Andrew po-jung Ho wrote:


> 
> 
> In environments such as the "disconnected" client (e.g. Palm Pilot)
 >
Here is where the Palm (and other such smart devices) 
paradigm run afoul of the web application server model. To 
recap, a web application server (Zope, PHP, Perl, Java, ASP, 
whatever) uses the browser to display a GUI which interacts 
with application logic on the server.  If your device must 
run disconnected from the net, which all devices must assume 
will happen sometime, then the GUI becomes disconnected from 
the application logic.  To use the device while disconnected 
  you must load both a browser and the application server on 
the device and then do data synchronization when the network 
next becomes available.

   This is 1) awkward and 2) requires too much on the small 
device.

So, if one is using a web application server for 
development, then you must accept that when the device is 
disconnected, there is no application available!

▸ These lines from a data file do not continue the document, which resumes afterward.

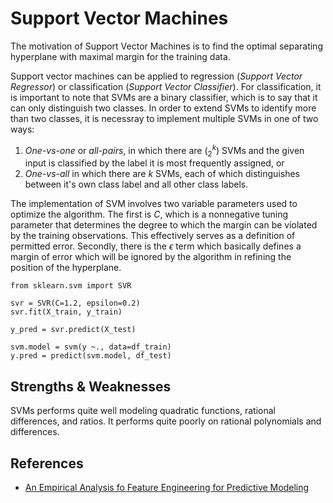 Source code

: # Support Vector Machines

The motivation of Support Vector Machines is to find the optimal separating hyperplane with maximal margin for the training data.

Support vector machines can be applied to regression (_Support Vector Regressor_) or classification (_Support Vector Classifier_). For classification, it is important to note that SVMs are a binary classifier, which is to say that it can only distinguish two classes. In order to extend SVMs to identify more than two classes, it is necessray to implement multiple SVMs in one of two ways:

1. _One-vs-one_ or _all-pairs_, in which there are $(^k_2)$ SVMs and the given input is classified by the label it is most frequently assigned, or
2. _One-vs-all_ in which there are $k$ SVMs, each of which distinguishes between it's own class label and all other class labels.

The implementation of SVM involves two variable parameters used to optimize the algorithm. The first is $C$, which is a nonnegative tuning parameter that determines the degree to which the margin can be violated by the training observations. This effectively serves as a definition of permitted error. Secondly, there is the $\epsilon$ term which basically defines a margin of error which will be ignored by the algorithm in refining the position of the hyperplane.

```{python}
from sklearn.svm import SVR

svr = SVR(C=1.2, epsilon=0.2)
svr.fit(X_train, y_train)

y_pred = svr.predict(X_test)
```

```{r}
svm.model = svm(y ~., data=df_train)
y.pred = predict(svm.model, df_test)
```

## Strengths & Weaknesses

SVMs performs quite well modeling quadratic functions, rational differences, and ratios. It performs quite poorly on rational polynomials and differences.

## References

- [An Empirical Analysis fo Feature Engineering for Predictive Modeling](https://arxiv.org/pdf/1701.07852.pdf)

   If this is unacceptable to the intended use of the 
device, another paradigm should be used.  I believe that is 
roaming,   mobile code. The exact world java was intended to 
service (and failed at!).  Since java has become such a 
success on the server side,  I have neglected the client 
side issues that caused the original failure.  Let me 
recount them and see where we are:

   No standard java platform - The advent of java2 
(j2se1.3.x and j2me) and Microsoft's abandonment of java has 
stabilized platform differences.

   applet's took to long to download - the advent of jnlp ( 
http://java.sun.com/products/javawebstart/docs/developersguide.html 
)
provides incremental version control and cacheing 
capabilities, thus replacing applets with applications.

data synchronization - for now the Palm model seems 
dominant, but I expect that agent technology  or something 
like JavaSpaces to become more widespread.  ( 
http://java.sun.com/products/javaspaces/faqs/jsfaq.html ).

So, in the device world, I am coming to the conclusion that 
client side code  with a data synchronization layer is a 
viable solution.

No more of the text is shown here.